◆ TO DO ◆
Output exactly the lines from the first line of the records below through the line containing "- **m**: 1.7815753270811425e-8", both included, leaving out any pictures.

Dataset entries
━━━━━━

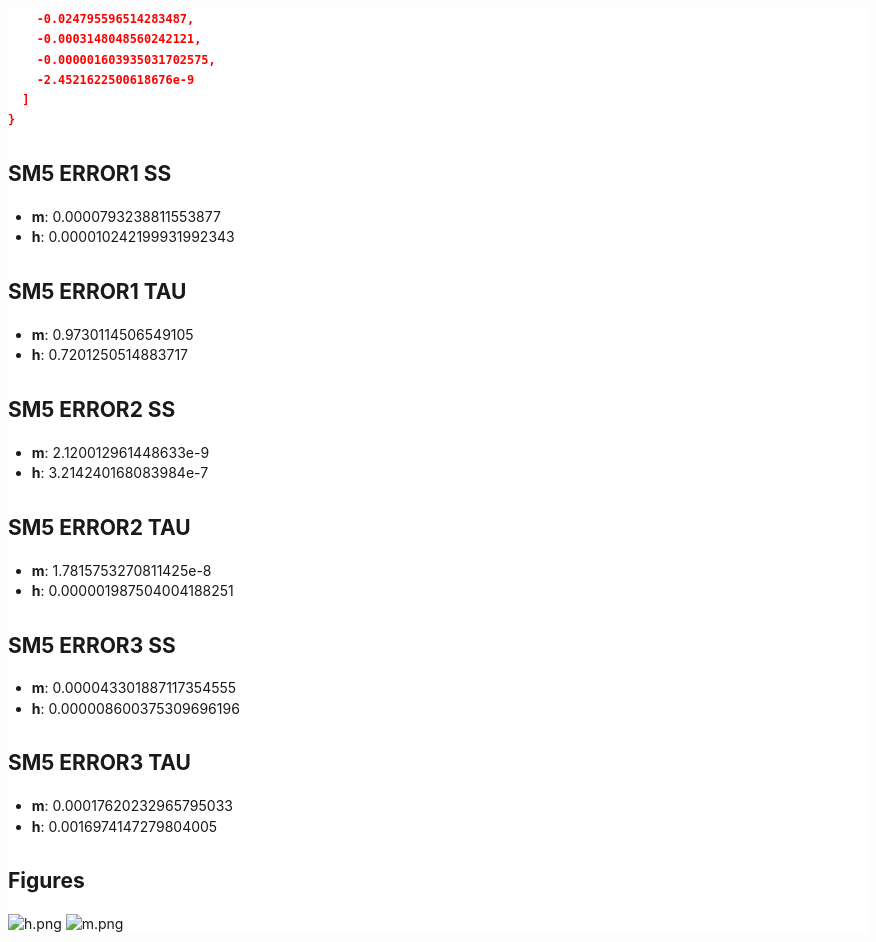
 ```json
    -0.024795596514283487,
    -0.0003148048560242121,
    -0.000001603935031702575,
    -2.4521622500618676e-9
  ]
}
```

## SM5 ERROR1 SS

- **m**: 0.0000793238811553877
- **h**: 0.000010242199931992343

## SM5 ERROR1 TAU

- **m**: 0.9730114506549105
- **h**: 0.7201250514883717

## SM5 ERROR2 SS

- **m**: 2.120012961448633e-9
- **h**: 3.214240168083984e-7

## SM5 ERROR2 TAU

- **m**: 1.7815753270811425e-8
- **h**: 0.000001987504004188251

## SM5 ERROR3 SS

- **m**: 0.000043301887117354555
- **h**: 0.000008600375309696196

## SM5 ERROR3 TAU

- **m**: 0.00017620232965795033
- **h**: 0.0016974147279804005

## Figures

![h.png](images/h.png)
![m.png](images/m.png)
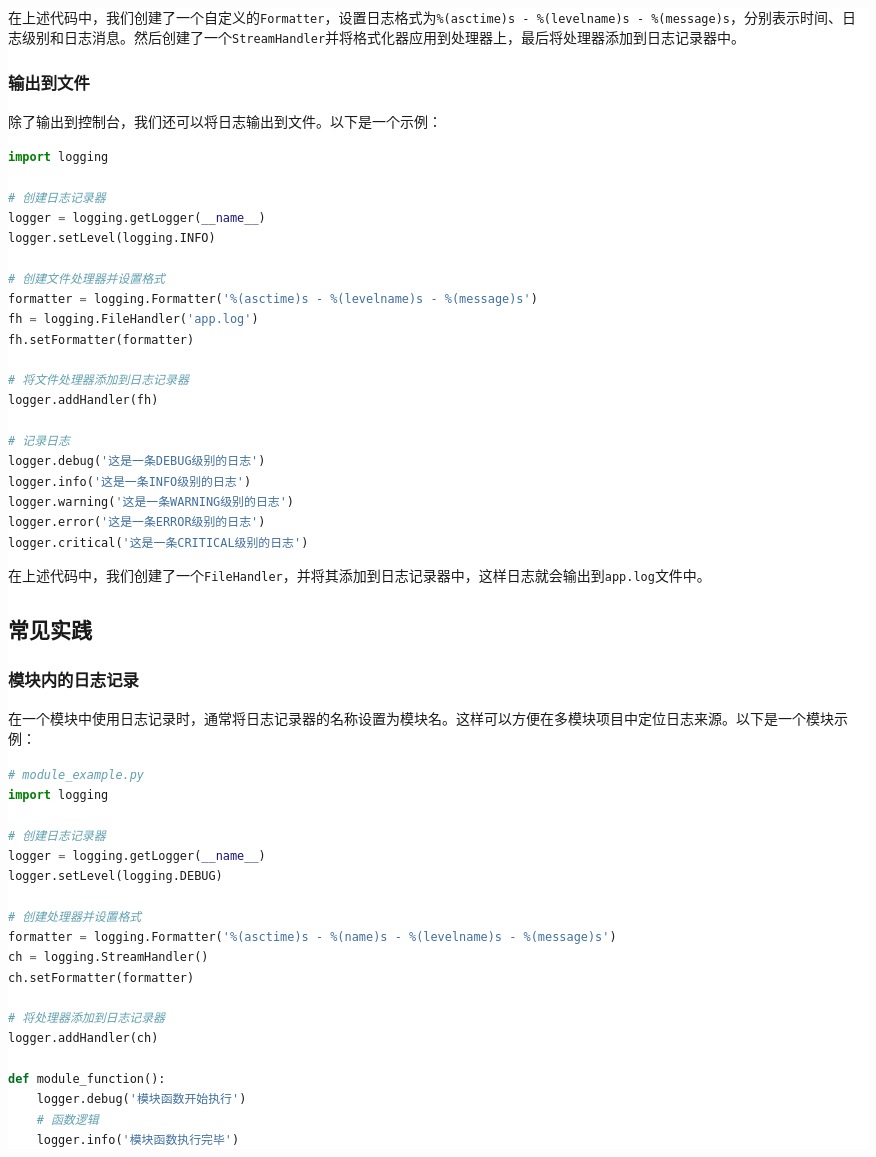 在上述代码中，我们创建了一个自定义的`Formatter`，设置日志格式为`%(asctime)s - %(levelname)s - %(message)s`，分别表示时间、日志级别和日志消息。然后创建了一个`StreamHandler`并将格式化器应用到处理器上，最后将处理器添加到日志记录器中。

### 输出到文件
除了输出到控制台，我们还可以将日志输出到文件。以下是一个示例：

```python
import logging

# 创建日志记录器
logger = logging.getLogger(__name__)
logger.setLevel(logging.INFO)

# 创建文件处理器并设置格式
formatter = logging.Formatter('%(asctime)s - %(levelname)s - %(message)s')
fh = logging.FileHandler('app.log')
fh.setFormatter(formatter)

# 将文件处理器添加到日志记录器
logger.addHandler(fh)

# 记录日志
logger.debug('这是一条DEBUG级别的日志')
logger.info('这是一条INFO级别的日志')
logger.warning('这是一条WARNING级别的日志')
logger.error('这是一条ERROR级别的日志')
logger.critical('这是一条CRITICAL级别的日志')
```

在上述代码中，我们创建了一个`FileHandler`，并将其添加到日志记录器中，这样日志就会输出到`app.log`文件中。

## 常见实践

### 模块内的日志记录
在一个模块中使用日志记录时，通常将日志记录器的名称设置为模块名。这样可以方便在多模块项目中定位日志来源。以下是一个模块示例：

```python
# module_example.py
import logging

# 创建日志记录器
logger = logging.getLogger(__name__)
logger.setLevel(logging.DEBUG)

# 创建处理器并设置格式
formatter = logging.Formatter('%(asctime)s - %(name)s - %(levelname)s - %(message)s')
ch = logging.StreamHandler()
ch.setFormatter(formatter)

# 将处理器添加到日志记录器
logger.addHandler(ch)

def module_function():
    logger.debug('模块函数开始执行')
    # 函数逻辑
    logger.info('模块函数执行完毕')

```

━━━━━━

◆ OUTPUT ◆
 ```json
    -0.024795596514283487,
    -0.0003148048560242121,
    -0.000001603935031702575,
    -2.4521622500618676e-9
  ]
}
```

## SM5 ERROR1 SS

- **m**: 0.0000793238811553877
- **h**: 0.000010242199931992343

## SM5 ERROR1 TAU

- **m**: 0.9730114506549105
- **h**: 0.7201250514883717

## SM5 ERROR2 SS

- **m**: 2.120012961448633e-9
- **h**: 3.214240168083984e-7

## SM5 ERROR2 TAU

- **m**: 1.7815753270811425e-8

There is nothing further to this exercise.